Думаю, имеет смысл сказать тут попутно и о советских редакторах. Тот образ монстра-редактора, который стал общим местом, никак не совпадает с моей личной практикой как издательского работника, так и автора. Как автор, я благодарен редактору моей первой книги в Москве Наталье Листиковой. Книга называлась «Стрелок» и вышла в 1980 году в издательстве «Современник». Я благодарен и редакторам, которые вели мои рукописи в журнале «Октябрь», Маргарите Тимофеевой и Инессе Назаровой. Все три редактора, о которых идет речь, отличались тонким пониманием литературы, образованностью, грамотностью, ответственностью, то есть способностью лично принимать решения, а не бегать к начальству. И еще эти замечательные редакторы были красивы, женственны, благородны. Я очень им благодарен.

Конечно, Вы, Юрий Михайлович, можете меня спросить: «Ну, если все было так мило и незатейливо, то почему Вы, Вацлав Вацлавович, напечатали свою первую книгу в Москве только в 42 года, к тому времени уже 17 лет будучи членом Союза писателей СССР – с четвертого курса Литературного института?»

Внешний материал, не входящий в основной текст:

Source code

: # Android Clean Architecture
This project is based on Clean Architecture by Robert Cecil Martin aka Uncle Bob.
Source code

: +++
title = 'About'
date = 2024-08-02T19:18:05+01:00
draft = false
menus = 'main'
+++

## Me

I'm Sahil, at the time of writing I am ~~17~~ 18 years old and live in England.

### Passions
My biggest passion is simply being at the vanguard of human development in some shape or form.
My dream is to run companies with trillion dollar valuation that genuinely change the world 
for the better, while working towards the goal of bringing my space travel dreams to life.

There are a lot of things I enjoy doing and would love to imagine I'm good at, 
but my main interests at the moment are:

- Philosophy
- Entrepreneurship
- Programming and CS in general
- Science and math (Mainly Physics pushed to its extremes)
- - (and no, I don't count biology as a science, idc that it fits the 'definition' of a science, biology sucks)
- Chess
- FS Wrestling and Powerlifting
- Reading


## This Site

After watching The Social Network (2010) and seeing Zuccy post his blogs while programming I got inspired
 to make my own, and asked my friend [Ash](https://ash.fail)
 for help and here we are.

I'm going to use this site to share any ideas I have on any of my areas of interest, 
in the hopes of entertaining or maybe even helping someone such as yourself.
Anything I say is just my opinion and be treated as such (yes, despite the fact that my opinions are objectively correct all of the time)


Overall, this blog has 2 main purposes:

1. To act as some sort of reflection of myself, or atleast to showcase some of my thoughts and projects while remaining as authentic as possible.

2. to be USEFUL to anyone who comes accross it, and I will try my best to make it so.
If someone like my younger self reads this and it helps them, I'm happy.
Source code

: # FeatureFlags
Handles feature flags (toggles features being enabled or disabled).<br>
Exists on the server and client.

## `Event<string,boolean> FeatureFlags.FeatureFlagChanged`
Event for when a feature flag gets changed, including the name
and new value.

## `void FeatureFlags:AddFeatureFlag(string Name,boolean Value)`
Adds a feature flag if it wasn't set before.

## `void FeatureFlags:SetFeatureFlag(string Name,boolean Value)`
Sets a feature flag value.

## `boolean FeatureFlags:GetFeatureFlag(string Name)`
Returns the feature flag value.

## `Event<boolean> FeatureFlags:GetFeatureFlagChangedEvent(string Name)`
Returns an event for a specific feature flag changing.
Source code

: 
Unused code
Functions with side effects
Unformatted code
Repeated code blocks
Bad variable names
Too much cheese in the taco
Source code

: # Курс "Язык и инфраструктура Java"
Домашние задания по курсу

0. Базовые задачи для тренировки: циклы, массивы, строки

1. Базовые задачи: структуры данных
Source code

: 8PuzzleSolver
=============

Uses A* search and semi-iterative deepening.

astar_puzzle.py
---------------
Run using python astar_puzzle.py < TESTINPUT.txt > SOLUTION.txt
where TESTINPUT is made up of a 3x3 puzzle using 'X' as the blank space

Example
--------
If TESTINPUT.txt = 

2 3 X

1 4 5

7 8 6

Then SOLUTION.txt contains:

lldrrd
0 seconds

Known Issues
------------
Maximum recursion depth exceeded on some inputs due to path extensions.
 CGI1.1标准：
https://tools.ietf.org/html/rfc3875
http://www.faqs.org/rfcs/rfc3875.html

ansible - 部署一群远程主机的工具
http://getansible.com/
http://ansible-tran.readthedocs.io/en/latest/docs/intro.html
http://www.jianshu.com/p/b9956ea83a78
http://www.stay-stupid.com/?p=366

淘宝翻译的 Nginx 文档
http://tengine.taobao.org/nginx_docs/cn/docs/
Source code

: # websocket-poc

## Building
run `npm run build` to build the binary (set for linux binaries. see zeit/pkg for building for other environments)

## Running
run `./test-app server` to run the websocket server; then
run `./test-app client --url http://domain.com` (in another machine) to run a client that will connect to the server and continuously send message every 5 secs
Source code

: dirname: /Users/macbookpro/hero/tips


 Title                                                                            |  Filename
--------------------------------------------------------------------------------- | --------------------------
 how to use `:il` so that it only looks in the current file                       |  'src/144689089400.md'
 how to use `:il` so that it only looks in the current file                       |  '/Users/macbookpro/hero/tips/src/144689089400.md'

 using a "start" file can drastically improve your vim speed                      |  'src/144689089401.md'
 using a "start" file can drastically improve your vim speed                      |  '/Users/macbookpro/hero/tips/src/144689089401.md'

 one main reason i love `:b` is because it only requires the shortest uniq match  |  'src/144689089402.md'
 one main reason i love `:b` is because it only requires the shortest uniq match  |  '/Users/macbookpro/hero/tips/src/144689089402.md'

Не знаю. Наверное, мне не было удачи. Я жил далеко от Москвы и к тому же не на модном в те годы русском Севере, а на многонациональном Юге, где были свои приоритеты. Безусловно, было и то, что можно назвать сопротивлением материалу, из которого были сделаны мои рассказы, повести, романы. Конечно, материал этот не вписывался в определенные рамки. Мои рукописи всегда доставались на отзыв внештатным рецензентам, и они мне всегда писали: «вместе с тем нельзя не отметить…» И порой весьма добродушно отмечали те или другие достоинства рукописей. А после этого обязательно шло: «Но, к сожалению…»

Не знаю, почему 20 лет не печатали в Москве, а потом стали печатать. Так сложилось. Как говорит моя героиня Мария Александровна: «Так карта легла».

Ю. П.: Вас, как известно, на рубеже 70 – 80-х годов зачислили в «сорокалетние», судьба которых в дальнейшем по-разному сложилась.

Вацлав Вацлавович, как Вы считаете, эта идейно-эстетическая общность писателей – реальность или миф? Назовите среди прозаиков Вашего поколения авторов, наиболее созвучных Вам человечески, мировоззренчески, творчески.

В. М.: Такой идейно-эстетической общности писателей, как «сорокалетние», конечно же, не было. Просто талантливый критик Владимир Бондаренко придумал такую группу, и она как бы стала существовать. Бондаренко знал, что делает, он понимал, что «квартетом легче и петь, и жить», а кучкой из десяти-пятнадцати профессионалов тем более. Как говорил Стендаль: «Тем, кто хочет добиться скорого успеха, надо сбиваться в стаи».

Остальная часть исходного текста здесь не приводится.